ORAL HISTORY EXCLUDED FROM IRB REVIEW

 

            The U.S. Office for Human Research Protection (OHRP), part of the Department of Health and Human Services (HHS), working in conjunction with the American Historical Association and the Oral History Association, has determined that oral history interviewing projects in general do not involve the type of research defined by HHS regulations and are therefore excluded from Institutional Review Board oversight.
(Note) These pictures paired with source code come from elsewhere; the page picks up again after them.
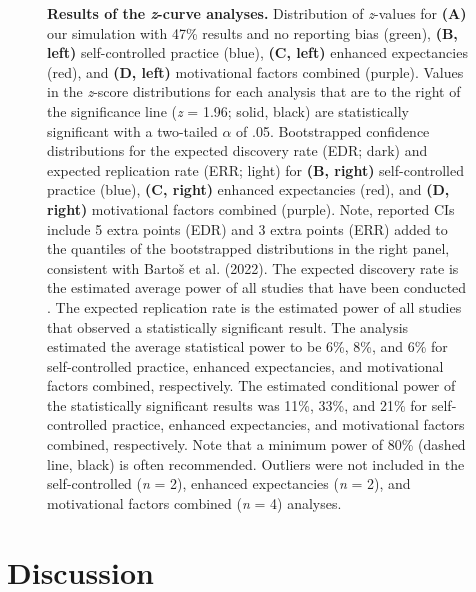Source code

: \documentclass[
  doc, donotrepeattitle,floatsintext]{apa7}
\begin{document}
\begin{figure}
\caption{\normalfont \small \textbf{Results of the \emph{z}-curve analyses.} Distribution of \emph{z}-values for \textbf{(A)} our simulation with 47\% results and no reporting bias (green), \textbf{(B, left)} self-controlled practice (blue), \textbf{(C, left)} enhanced expectancies (red), and \textbf{(D, left)} motivational factors combined (purple). Values in the \emph{z}-score distributions for each analysis that are to the right of the significance line (\emph{z} = 1.96; solid, black) are statistically significant with a two-tailed \(\alpha\) of .05. Bootstrapped confidence distributions for the expected discovery rate (EDR; dark) and expected replication rate (ERR; light) for \textbf{(B, right)} self-controlled practice (blue), \textbf{(C, right)} enhanced expectancies (red), and \textbf{(D, right)} motivational factors combined (purple). Note, reported CIs include 5 extra points (EDR) and 3 extra points (ERR) added to the quantiles of the bootstrapped distributions in the right panel, consistent with Bartoš et al. (2022). The expected discovery rate is the estimated average power of all studies that have been conducted . The expected replication rate is the estimated power of all studies that observed a statistically significant result. The analysis estimated the average statistical power to be 6\%, 8\%, and 6\% for self-controlled practice, enhanced expectancies, and motivational factors combined, respectively. The estimated conditional power of the statistically significant results was 11\%, 33\%, and 21\% for self-controlled practice, enhanced expectancies, and motivational factors combined, respectively. Note that a minimum power of 80\% (dashed line, black) is often recommended. Outliers were not included in the self-controlled (\emph{n} = 2), enhanced expectancies (\emph{n} = 2), and motivational factors combined (\emph{n} = 4) analyses.}\label{fig:fig3}
\end{figure}



\clearpage

\normalsize

\hypertarget{discussion}{%
\section{Discussion}\label{discussion}}
\end{document}

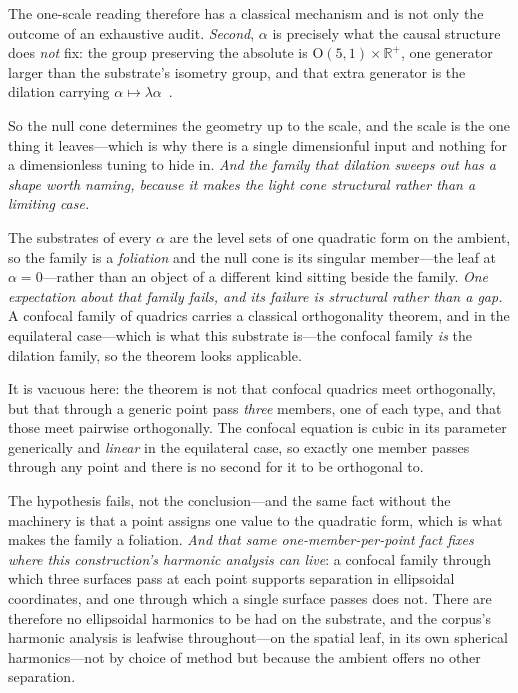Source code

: \documentclass[11pt,a4paper]{article}
\theoremstyle{definition}
\begin{document}
The one-scale reading therefore has a classical mechanism and is not only the outcome of an exhaustive audit. \emph{Second}, $\alpha$ is precisely what the causal structure does \emph{not} fix: the group preserving the absolute is $\mathrm{O}(5,1)\times\mathbb{R}^{+}$, one generator larger than the substrate's isometry group, and that extra generator is the dilation carrying $\alpha\mapsto\lambda\alpha$~\cite{JanzenGroupoid}. 

So the null cone determines the geometry up to the scale, and the scale is the one thing it leaves---which is why there is a single dimensionful input and nothing for a dimensionless tuning to hide in. \emph{And the family that dilation sweeps out has a shape worth naming, because it makes the light cone structural rather than a limiting case.} 

The substrates of every $\alpha$ are the level sets of one quadratic form on the ambient, so the family is a \emph{foliation} and the null cone is its singular member---the leaf at $\alpha=0$---rather than an object of a different kind sitting beside the family. \emph{One expectation about that family fails, and its failure is structural rather than a gap.} A confocal family of quadrics carries a classical orthogonality theorem, and in the equilateral case---which is what this substrate is---the confocal family \emph{is} the dilation family, so the theorem looks applicable. 

It is vacuous here: the theorem is not that confocal quadrics meet orthogonally, but that through a generic point pass \emph{three} members, one of each type, and that those meet pairwise orthogonally. The confocal equation is cubic in its parameter generically and \emph{linear} in the equilateral case, so exactly one member passes through any point and there is no second for it to be orthogonal to. 

The hypothesis fails, not the conclusion---and the same fact without the machinery is that a point assigns one value to the quadratic form, which is what makes the family a foliation. \emph{And that same one-member-per-point fact fixes where this construction's harmonic analysis can live}: a confocal family through which three surfaces pass at each point supports separation in ellipsoidal coordinates, and one through which a single surface passes does not. There are therefore no ellipsoidal harmonics to be had on the substrate, and the corpus's harmonic analysis is leafwise throughout---on the spatial leaf, in its own spherical harmonics---not by choice of method but because the ambient offers no other separation. 
\end{document}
            At the October 2003 meeting of the Oral History Association in Bethesda, Maryland, George Pospisil of the OHRP’s Division of Education and Development, explained the OHRP decision regarding the application of the “Common Rule” (45 CFR part 46), which sets regulations governing research involving human subjects.   These federal regulations define research as “a systematic investigation, including research development, testing and evaluation, designed to develop or contribute to generalizable knowledge.” The type of research encompassed by the regulations involves standard questionnaires with a large sample of individuals who often remain anonymous, not the open-ended interviews with identifiable individuals who give their interviews with “informed consent”that characterizes oral history. Only those oral history projects that conform to the regulatory definition of research will now need to submit their research protocols for IRB review.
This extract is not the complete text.